India · WHO reference ranges · Growth faltering · GH deficiency detection · Puberty-aware · IAP aligned
First line: Bone age (X-ray wrist), TFT, FBC, ESR, coeliac screen (anti-tTG IgA)
Second line: IGF-1, IGFBP-3, GH stimulation test (paediatric endocrinology)
Also consider: Renal function, karyotype (girls), nutritional assessment
| Age range | Boys (cm/yr) | Girls (cm/yr) | Alarm (< this value) | Action |
|---|---|---|---|---|
| 0–1 year | ~25 | ~24 | <18 | Assess nutrition, systemic illness |
| 1–2 years | ~12 | ~11.5 | <8 | Monitor; investigate if persistent |
| 2–3 years | ~8–9 | ~8 | <6 | Screen for coeliac, TFT |
| 3–4 years | ~7–8 | ~7 | <5.5 | Full growth screen |
| 4–10 years | 5.5–7 | 5.5–7 | <4 | Bone age, IGF-1, GH stimulation |
| Pubertal peak ♂ (~13yr) | 9–12 | — | <6 | Delay puberty assessment |
| Pubertal peak ♀ (~11yr) | — | 8–10 | <5 | Assess pubertal staging, TFT |
Height velocity (cm/year) = (Height at visit 2 − Height at visit 1) ÷ (Age at visit 2 − Age at visit 1 in years). Annualise by dividing the height gain by the fractional year elapsed. Example: a child measures 106 cm at age 5 years 0 months and 109 cm at age 5 years 6 months. Interval = 0.5 years. Velocity = (109 − 106) ÷ 0.5 = 6 cm/year. Compare to expected median of ~6.4 cm/year for age 5 — this is within the normal range.
A child on the 3rd centile with a normal height velocity of 6 cm/year is growing normally for their genetic potential (constitutional short stature or familial short stature) — no investigation needed. The same child with a height velocity of 3 cm/year is falling off their centile — this is pathological and warrants urgent investigation. Height velocity is therefore the most sensitive marker for growth disorders, superior to height centile alone. Track height velocity at every follow-up visit, not just height.

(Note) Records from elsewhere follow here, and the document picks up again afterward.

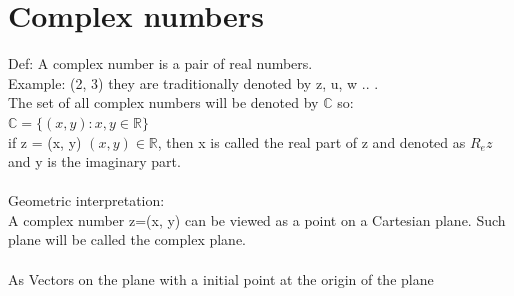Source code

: \documentclass{article}
\begin{document}
\section{Complex numbers}
Def: A complex number is a pair of real numbers.\\
Example: (2, 3) they are traditionally denoted by z, u, w .. . \\
The set of all complex numbers will be denoted by $\mathbb{C}$ so: \\
$\mathbb{C} = \{(x, y): x, y \in \mathbb{R} \}$ \\
if z = (x, y) $(x, y) \in \mathbb{R}$, then x is called the real part of z and denoted as $R_ez$ and y is the imaginary part.\\ \\
Geometric interpretation: \\
A complex number z=(x, y) can be viewed as a point on a Cartesian plane. Such plane will be called the complex plane. \\ \\
As Vectors on the plane with a initial point at the origin of the plane \\ \\
\end{document}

Classic GH deficiency presents with height velocity below 4 cm/year in mid-childhood, declining centile position, delayed bone age, and often normal or slightly overweight body habitus. In India, GH deficiency is under-diagnosed — children are often labelled "nutritionally short" without proper evaluation. If height velocity is below the alarm threshold and nutritional and systemic causes have been excluded, refer to a paediatric endocrinologist. IGF-1 and IGFBP-3 are good screening tests; GH stimulation testing remains the gold standard for diagnosis.